However, as IESE’s Joaquim Vila argues in a new technical note, if it was properly understood that good innovation almost certainly brings results and that postponing it would reduce the possibilities of innovating in the future, greater priority would be given to innovation and executives would be more disposed to create the circumstances that make it possible.

A Commitment to Innovation
These days, innovation is not limited to technology or launching new products; rather, what is needed is to create an innovative culture in which everyone feels they can contribute.

The good news is that developing a solid base for innovation is not that difficult. Granted, it requires a different management approach from the typical leadership-from-on-high model that doesn’t allow for delegation.

The success stories show that when things are done well, people get involved, with the result that R+D+i becomes “everyone+i.”

Any innovation means introducing changes in the way things are done in order for new ideas to be transformed into results. Management, for example, can promote a culture that favors innovation by changing the style of leadership and preparing those who work for the company.

In essence, this means establishing what everyone has to offer in terms of creativity and innovation.

A Source of Inspiration
What drives executives to innovate? What do the leaders of highly innovative companies have in common?
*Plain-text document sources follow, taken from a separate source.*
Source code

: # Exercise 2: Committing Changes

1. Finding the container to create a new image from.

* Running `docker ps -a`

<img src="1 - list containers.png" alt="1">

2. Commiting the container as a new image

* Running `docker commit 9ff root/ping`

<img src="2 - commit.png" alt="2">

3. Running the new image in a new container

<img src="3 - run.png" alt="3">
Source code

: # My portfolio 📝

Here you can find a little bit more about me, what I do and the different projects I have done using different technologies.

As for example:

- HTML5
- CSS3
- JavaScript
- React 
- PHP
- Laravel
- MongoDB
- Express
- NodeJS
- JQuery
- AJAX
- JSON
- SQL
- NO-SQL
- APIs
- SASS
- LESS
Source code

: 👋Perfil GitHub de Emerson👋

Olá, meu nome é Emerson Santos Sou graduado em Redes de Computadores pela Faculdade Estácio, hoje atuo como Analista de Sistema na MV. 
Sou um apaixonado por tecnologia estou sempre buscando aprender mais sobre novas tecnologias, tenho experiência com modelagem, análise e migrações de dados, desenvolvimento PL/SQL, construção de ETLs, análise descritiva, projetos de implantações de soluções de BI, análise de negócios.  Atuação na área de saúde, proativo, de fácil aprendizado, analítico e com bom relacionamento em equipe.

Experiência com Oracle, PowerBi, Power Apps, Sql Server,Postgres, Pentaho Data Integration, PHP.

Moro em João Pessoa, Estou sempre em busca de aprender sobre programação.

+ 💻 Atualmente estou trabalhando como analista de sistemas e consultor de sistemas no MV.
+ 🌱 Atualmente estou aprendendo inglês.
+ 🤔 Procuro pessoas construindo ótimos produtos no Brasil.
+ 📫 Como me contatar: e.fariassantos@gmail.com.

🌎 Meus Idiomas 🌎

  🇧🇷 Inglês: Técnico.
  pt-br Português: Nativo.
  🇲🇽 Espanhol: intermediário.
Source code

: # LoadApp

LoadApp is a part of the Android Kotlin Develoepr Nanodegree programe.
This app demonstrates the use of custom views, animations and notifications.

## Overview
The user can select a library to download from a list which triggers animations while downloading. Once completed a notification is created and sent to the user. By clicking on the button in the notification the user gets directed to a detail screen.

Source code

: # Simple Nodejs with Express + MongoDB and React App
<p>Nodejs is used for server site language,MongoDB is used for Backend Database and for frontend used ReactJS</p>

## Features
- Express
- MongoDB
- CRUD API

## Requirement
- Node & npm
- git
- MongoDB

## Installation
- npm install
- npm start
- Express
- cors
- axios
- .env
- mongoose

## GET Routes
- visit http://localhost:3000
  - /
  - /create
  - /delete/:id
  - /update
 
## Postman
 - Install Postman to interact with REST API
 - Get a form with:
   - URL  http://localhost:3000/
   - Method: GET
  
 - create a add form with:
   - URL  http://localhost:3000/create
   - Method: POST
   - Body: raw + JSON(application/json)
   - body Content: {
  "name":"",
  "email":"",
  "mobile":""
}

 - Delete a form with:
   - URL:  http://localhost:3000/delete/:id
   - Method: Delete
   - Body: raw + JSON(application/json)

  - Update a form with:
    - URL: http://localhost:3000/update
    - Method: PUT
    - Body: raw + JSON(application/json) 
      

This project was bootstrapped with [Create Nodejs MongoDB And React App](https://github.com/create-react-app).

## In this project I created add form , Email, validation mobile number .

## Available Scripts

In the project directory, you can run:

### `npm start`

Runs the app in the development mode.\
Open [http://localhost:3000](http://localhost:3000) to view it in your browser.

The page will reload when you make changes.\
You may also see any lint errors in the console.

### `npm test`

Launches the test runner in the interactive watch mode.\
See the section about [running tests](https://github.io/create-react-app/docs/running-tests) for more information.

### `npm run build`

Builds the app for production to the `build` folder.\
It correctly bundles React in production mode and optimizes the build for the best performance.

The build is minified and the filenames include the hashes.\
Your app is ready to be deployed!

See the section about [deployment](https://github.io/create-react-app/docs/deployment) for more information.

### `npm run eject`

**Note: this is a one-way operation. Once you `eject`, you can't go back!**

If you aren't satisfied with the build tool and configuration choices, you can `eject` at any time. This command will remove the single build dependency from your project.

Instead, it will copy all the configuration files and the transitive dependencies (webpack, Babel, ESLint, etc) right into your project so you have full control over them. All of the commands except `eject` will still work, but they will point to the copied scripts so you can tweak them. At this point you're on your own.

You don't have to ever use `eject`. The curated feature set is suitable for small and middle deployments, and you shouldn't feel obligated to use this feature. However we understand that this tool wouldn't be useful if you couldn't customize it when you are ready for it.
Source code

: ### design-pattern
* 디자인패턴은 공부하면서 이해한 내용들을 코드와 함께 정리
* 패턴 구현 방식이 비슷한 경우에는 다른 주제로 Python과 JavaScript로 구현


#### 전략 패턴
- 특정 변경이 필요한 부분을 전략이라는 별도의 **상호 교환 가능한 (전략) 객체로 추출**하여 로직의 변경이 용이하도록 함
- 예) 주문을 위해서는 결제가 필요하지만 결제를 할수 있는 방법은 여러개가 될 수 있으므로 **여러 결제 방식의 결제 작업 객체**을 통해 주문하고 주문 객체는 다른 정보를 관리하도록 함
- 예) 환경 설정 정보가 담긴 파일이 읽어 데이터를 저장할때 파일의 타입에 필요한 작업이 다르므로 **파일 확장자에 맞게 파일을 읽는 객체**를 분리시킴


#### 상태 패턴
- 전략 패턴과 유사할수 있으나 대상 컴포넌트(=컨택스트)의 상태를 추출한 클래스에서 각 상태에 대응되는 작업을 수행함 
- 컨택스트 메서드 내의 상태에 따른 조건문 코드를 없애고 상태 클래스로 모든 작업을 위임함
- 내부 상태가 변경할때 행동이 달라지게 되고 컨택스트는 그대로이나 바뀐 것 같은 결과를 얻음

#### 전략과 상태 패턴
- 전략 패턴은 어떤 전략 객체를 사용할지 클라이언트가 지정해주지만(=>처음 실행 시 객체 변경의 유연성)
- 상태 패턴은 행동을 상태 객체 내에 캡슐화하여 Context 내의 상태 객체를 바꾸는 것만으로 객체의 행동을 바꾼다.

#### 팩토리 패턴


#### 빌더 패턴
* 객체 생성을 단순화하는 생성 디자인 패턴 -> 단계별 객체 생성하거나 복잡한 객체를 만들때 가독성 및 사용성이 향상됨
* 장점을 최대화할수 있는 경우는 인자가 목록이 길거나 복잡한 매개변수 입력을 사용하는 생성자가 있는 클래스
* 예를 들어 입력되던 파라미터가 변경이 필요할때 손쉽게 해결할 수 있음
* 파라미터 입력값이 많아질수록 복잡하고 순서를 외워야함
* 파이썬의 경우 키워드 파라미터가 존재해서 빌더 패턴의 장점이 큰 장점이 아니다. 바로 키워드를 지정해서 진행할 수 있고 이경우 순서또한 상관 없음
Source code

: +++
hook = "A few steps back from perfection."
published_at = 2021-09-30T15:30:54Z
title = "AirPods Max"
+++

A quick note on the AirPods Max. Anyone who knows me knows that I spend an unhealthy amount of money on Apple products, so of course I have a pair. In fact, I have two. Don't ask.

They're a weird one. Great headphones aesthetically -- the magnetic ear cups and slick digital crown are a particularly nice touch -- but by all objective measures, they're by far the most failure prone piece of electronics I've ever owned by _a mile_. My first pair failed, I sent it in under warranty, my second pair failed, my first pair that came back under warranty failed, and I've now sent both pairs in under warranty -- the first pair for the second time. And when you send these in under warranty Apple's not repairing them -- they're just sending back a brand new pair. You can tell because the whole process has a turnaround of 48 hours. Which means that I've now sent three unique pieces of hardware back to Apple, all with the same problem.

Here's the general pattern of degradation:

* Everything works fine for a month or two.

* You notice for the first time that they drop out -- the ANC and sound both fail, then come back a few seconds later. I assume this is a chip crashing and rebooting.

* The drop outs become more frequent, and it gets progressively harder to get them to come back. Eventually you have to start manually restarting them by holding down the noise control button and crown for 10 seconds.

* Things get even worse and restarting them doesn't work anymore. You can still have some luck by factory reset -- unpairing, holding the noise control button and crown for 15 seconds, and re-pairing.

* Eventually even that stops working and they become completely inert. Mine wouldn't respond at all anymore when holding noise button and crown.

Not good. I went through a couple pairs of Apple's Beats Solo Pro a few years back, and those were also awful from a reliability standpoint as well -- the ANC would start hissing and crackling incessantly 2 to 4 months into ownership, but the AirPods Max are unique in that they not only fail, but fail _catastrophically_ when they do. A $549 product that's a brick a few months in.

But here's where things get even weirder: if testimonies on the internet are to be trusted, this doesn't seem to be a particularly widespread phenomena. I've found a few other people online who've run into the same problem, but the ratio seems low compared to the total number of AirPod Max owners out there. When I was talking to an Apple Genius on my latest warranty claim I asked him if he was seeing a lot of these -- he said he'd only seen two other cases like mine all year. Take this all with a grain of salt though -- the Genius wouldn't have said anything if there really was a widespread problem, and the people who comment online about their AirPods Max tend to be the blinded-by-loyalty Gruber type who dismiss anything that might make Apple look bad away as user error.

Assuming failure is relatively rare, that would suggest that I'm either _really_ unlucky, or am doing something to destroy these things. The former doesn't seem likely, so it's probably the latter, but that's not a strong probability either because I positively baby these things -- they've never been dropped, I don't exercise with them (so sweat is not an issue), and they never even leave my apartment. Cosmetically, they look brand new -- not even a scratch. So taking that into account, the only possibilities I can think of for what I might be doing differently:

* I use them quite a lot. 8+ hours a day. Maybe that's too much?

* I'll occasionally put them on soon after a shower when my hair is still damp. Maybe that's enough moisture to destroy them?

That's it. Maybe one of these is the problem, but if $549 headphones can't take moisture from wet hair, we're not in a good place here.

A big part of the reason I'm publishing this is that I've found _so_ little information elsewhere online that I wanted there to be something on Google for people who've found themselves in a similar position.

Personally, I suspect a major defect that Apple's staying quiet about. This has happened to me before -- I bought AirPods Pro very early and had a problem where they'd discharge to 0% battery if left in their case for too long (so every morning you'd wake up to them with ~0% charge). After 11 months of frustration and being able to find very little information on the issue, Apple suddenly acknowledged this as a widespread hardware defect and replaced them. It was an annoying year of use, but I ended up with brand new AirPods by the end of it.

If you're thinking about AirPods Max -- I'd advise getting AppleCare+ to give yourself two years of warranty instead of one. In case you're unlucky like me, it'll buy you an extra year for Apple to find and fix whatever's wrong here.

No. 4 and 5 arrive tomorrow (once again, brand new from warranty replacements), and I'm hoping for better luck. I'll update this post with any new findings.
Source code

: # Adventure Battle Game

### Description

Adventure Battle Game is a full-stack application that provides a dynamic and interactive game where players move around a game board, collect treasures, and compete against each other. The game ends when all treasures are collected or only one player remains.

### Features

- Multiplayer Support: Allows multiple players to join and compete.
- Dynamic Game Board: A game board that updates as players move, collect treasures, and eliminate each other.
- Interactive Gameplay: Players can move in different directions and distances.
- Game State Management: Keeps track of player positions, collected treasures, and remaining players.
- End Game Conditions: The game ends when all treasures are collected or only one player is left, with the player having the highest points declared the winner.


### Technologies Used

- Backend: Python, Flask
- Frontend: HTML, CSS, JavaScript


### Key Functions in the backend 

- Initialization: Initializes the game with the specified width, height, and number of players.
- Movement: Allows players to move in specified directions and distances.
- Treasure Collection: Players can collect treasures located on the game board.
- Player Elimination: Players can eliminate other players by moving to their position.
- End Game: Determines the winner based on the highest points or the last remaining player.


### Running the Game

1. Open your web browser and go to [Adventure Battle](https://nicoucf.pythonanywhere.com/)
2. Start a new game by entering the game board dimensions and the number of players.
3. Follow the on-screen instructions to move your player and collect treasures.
In many cases they are pursuing a dream. If this challenge is tangible and sufficiently attractive, employees will also become interested. Chasing a dream can often be a more powerful driver than extrinsic motivations such as pay. And when executives are passionate about innovation and their company’s mission, their energy and the clarity of their ideas are contagious.

For example, in the 1950s, Masaru Ibuka, one of the founders of Sony, was so determined to create a new form of recording device that he motivated his engineers to work to their utmost. Some time later, this led to successful product launches such as the Walkman.

Another aspect that leaders of highly innovative companies have in common is that they share values that encourage experimentation and learning.

One example is Apple, currently one of the world’s most innovative companies. It has had its failures, such as the PDA Newton or Apple TV, but, as in any innovative culture, well-intentioned errors are tolerated and later developments show that Apple learned from its mistakes.

The Value of an Open Mind
Executives in innovative companies also tend to be open-minded and are willing to explore proactively different ways of moving forward.

Starbucks tells its staff that when a client complains, it’s important that you recognize that this is an opportunity to form a close relationship.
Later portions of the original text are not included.